元FM東京アナウンサー。退職後もフリーランスとして報道関係を中心に活動。2012年に同会会長就任。日本大学文理学部では非常勤講師として民俗学・民俗文化論を教える。
私がサハリンを訪れた88年、日本サハリン協会の前身「日本サハリン同胞交流協会」を設立した樺太出身者たちもサハリンで残留日本人に出会い、動き出していたのです。小川岟一会長を中心に90年に初の集団一時帰国を実現し、私もサハリンで出会った女性に再会することができました。この活動により、「サハリンに日本人はいない」としていた国も帰国事業を本格化させ、複雑な帰国手続きを簡略化するなど帰国支援は着実に進んでいきました。
サハリンに残された日本人には、家族を養う立場となった長女が多かった。長女である私は、もしその頃にサハリンに生まれていたら、あの女性たちと同じような人生を送ったのではないか。その思いは今でも消えることがなく、私がこの活動を自分にとって〝必然〟と感じる最も大きな理由になっています。
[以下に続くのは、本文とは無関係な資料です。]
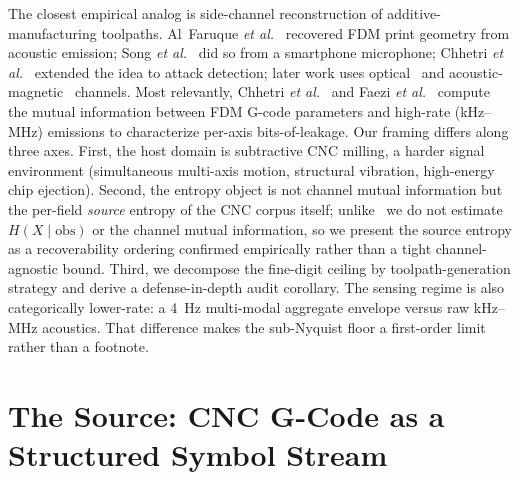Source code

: \documentclass[entropy,article,submit,moreauthors,pdftex]{Definitions/mdpi}
\newcommand{\etal}{\textit{et al.}}
\begin{document}
The closest empirical analog is side-channel reconstruction of additive-manufacturing toolpaths. Al~Faruque \etal~\cite{alfaruque2016acoustic} recovered FDM print geometry from acoustic emission; Song \etal~\cite{song2016my} did so from a smartphone microphone; Chhetri \etal~\cite{chhetri2016kcad} extended the idea to attack detection; later work uses optical~\cite{chattopadhyay2025video} and acoustic-magnetic~\cite{jamarani2024screg} channels. Most relevantly, Chhetri \etal~\cite{chhetri2017confidentiality} and Faezi \etal~\cite{faezi2020oligosnoop} compute the mutual information between FDM G-code parameters and high-rate (kHz--MHz) emissions to characterize per-axis bits-of-leakage. Our framing differs along three axes. First, the host domain is subtractive CNC milling, a harder signal environment (simultaneous multi-axis motion, structural vibration, high-energy chip ejection). Second, the entropy object is not channel mutual information but the per-field \emph{source} entropy of the CNC corpus itself; unlike~\cite{chhetri2017confidentiality,faezi2020oligosnoop} we do not estimate $H(X\mid\text{obs})$ or the channel mutual information, so we present the source entropy as a recoverability ordering confirmed empirically rather than a tight channel-agnostic bound. Third, we decompose the fine-digit ceiling by toolpath-generation strategy and derive a defense-in-depth audit corollary. The sensing regime is also categorically lower-rate: a 4~Hz multi-modal aggregate envelope versus raw kHz--MHz acoustics. That difference makes the sub-Nyquist floor a first-order limit rather than a footnote.

\section{The Source: CNC G-Code as a Structured Symbol Stream}
\label{sec:source}
\end{document}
協会がこれまでにかかわってきた一時帰国者数はのべ3734人、永住帰国者数は138世帯で、310人に上ります。支援開始当初は一度に200人もの帰国者を迎えたこともありました。当時は、私がサハリンで出会った女性たちのように、ほとんどが日本時代の樺太に生まれ育ち、日本語を話していました。